Confcommercio: in dodici anni persi ad Aosta 131 esercizi di commercio al dettaglio, boom dell’ospitalità
Tante serrande abbassate nei centri storici e in particolare ad Aosta
POLITICA & ECONOMIA
di Alessandro Bianchet  
il 21/03/2025

Confcommercio: in dodici anni persi ad Aosta 131 esercizi di commercio al dettaglio, boom dell’ospitalità

Fanno riflettere i dati dell'Osservatorio di Confcommercio sulla demografia delle imprese in Italia e anche nella nostra regione: prosegue il trend di desertificazione commerciale. Crescono alberghi, ristoranti e bar. Confcommercio propone cinque punti per rilanciare il commercio di prossimità

Il crollo del commercio al dettaglio e la crescita del settore dell’ospitalità e della ristorazione in Valle d’Aosta. In poche parole, ecco spiegata la desertificazione commerciale.

Questo il risultato della decima edizione dell’Osservatorio sulla demografia delle imprese nelle città italiane di Confcommercio, presentato nei giorni scorsi.

Confcommercio: crolla il commercio al dettaglio

La ricerca promossa da Confcommercio ha preso in analisi i dati del 2012, 2019 e 2024, raffigurando un panorama commerciale italiano che ha visto la scomparsa di quasi 118.000 negozi e punti di commercio al dettaglio e 23.000 attività di commercio ambulante.

Nello stesso periodo, invece, sono lievitate le attività di alloggio e ristorazione, con 18.500 unità in più.

Commercio in Valle d’Aosta

Segue le dinamiche nazionali la Valle d’Aosta.

Il periodo preso in esame, infatti, evidenzia un quadro molto critico per il commercio al dettaglio, calato del 30% nei centri storici e del 24% nelle aree non centrali.

In controtendenza, anche nella nostra regione, il settore dell’ospitalità e della ristorazione, che ha registrato una crescita significativa: +16% nei centri storici e +19% nelle zone periferiche.

Aosta: persi 131 negozi di commercio al dettaglio

Per quanto riguarda Aosta, dal 2012 al 2024 le imprese di commercio al dettaglio sono passate da 474 a 343 (389 nel 2019), con una perdita di 131 unità.

Strutture ricettive, ristoranti e bar sono passati, invece, dai 264 del 2012 ai 312 del 2019 e del 2024, con un aumento di 48 unità.

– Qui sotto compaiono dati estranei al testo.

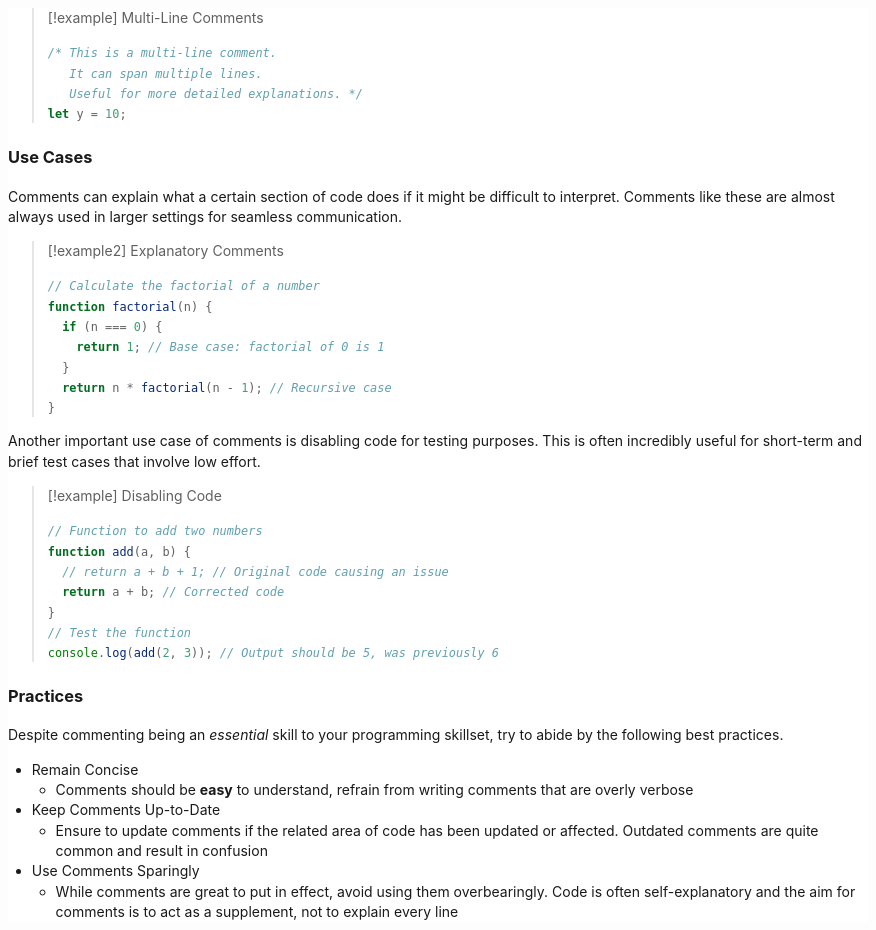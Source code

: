    > [!example] Multi-Line Comments
   >
   > ```javascript
   > /* This is a multi-line comment.
   >    It can span multiple lines.
   >    Useful for more detailed explanations. */
   > let y = 10;
   > ```

### Use Cases

Comments can explain what a certain section of code does if it might be difficult to interpret. Comments like these are almost always used in larger settings for seamless communication.

> [!example2] Explanatory Comments
>
> ```javascript
> // Calculate the factorial of a number
> function factorial(n) {
>   if (n === 0) {
>     return 1; // Base case: factorial of 0 is 1
>   }
>   return n * factorial(n - 1); // Recursive case
> }
> ```

Another important use case of comments is disabling code for testing purposes. This is often incredibly useful for short-term and brief test cases that involve low effort.

> [!example] Disabling Code
>
> ```javascript
> // Function to add two numbers
> function add(a, b) {
>   // return a + b + 1; // Original code causing an issue
>   return a + b; // Corrected code
> }
> // Test the function
> console.log(add(2, 3)); // Output should be 5, was previously 6
> ```

### Practices

Despite commenting being an _essential_ skill to your programming skillset, try to abide by the following best practices.

- Remain Concise
  - Comments should be **easy** to understand, refrain from writing comments that are overly verbose
- Keep Comments Up-to-Date
  - Ensure to update comments if the related area of code has been updated or affected. Outdated comments are quite common and result in confusion
- Use Comments Sparingly
  - While comments are great to put in effect, avoid using them overbearingly. Code is often self-explanatory and the aim for comments is to act as a supplement, not to explain every line
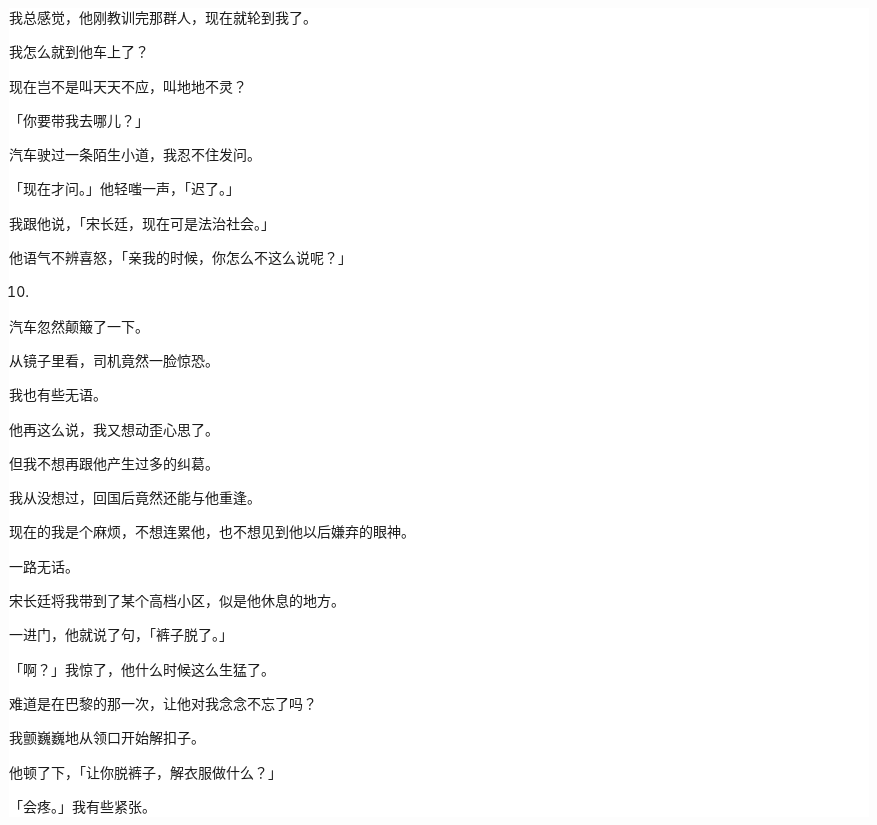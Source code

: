 
我总感觉，他刚教训完那群人，现在就轮到我了。


我怎么就到他车上了？


现在岂不是叫天天不应，叫地地不灵？


「你要带我去哪儿？」


汽车驶过一条陌生小道，我忍不住发问。


「现在才问。」他轻嗤一声，「迟了。」


我跟他说，「宋长廷，现在可是法治社会。」


他语气不辨喜怒，「亲我的时候，你怎么不这么说呢？」


10.


汽车忽然颠簸了一下。


从镜子里看，司机竟然一脸惊恐。


我也有些无语。


他再这么说，我又想动歪心思了。


但我不想再跟他产生过多的纠葛。


我从没想过，回国后竟然还能与他重逢。


现在的我是个麻烦，不想连累他，也不想见到他以后嫌弃的眼神。


一路无话。


宋长廷将我带到了某个高档小区，似是他休息的地方。


一进门，他就说了句，「裤子脱了。」


「啊？」我惊了，他什么时候这么生猛了。


难道是在巴黎的那一次，让他对我念念不忘了吗？


我颤巍巍地从领口开始解扣子。


他顿了下，「让你脱裤子，解衣服做什么？」


「会疼。」我有些紧张。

Confcommercio: come contrastare la desertificazione

Secondo l’osservatorio di Confcommercio, il fenomeno della desertificazione commerciale colpisce particolarmente le regioni del Nord, mentre il Centro-Sud mostra una maggiore resilienza.

Per provare a contrastare la tendenza, però, l’associazione, attraverso il progetto Cities, propone un piano di azione su cinque punti fondamentali: rigenerazione dello spazio pubblico e dei quartieri; mobilità e logistica sostenibili per la città di prossimità; patti locali per la riapertura dei negozi sfitti; gestione partecipata e collettiva delle città; politiche per il commercio locale più efficaci grazie all’uso di tecnologie digitali.

Confcommercio Valle d’Aosta: «Servono interventi immediati»

Analizza la situazione il presidente di Confcommercio Valle d’Aosta, Graziano Dominidiato.

«I dati dell’Osservatorio ci mostrano una realtà che richiede interventi immediati e strategici – spiega il presidente di Fipe Confcommercio VdA -. Se da un lato la crescita del settore turistico-ricettivo rappresenta un segnale positivo per la nostra economia regionale, dall’altro la significativa riduzione delle attività commerciali nei centri storici richiede un’azione coordinata e decisa».

Per Dominidiato le azioni dal progetto Cities «rappresentano una base concreta per invertire questa tendenza e rivitalizzare il tessuto commerciale valdostano, preservando l’identità dei nostri centri urbani e sostenendo l’economia di prossimità».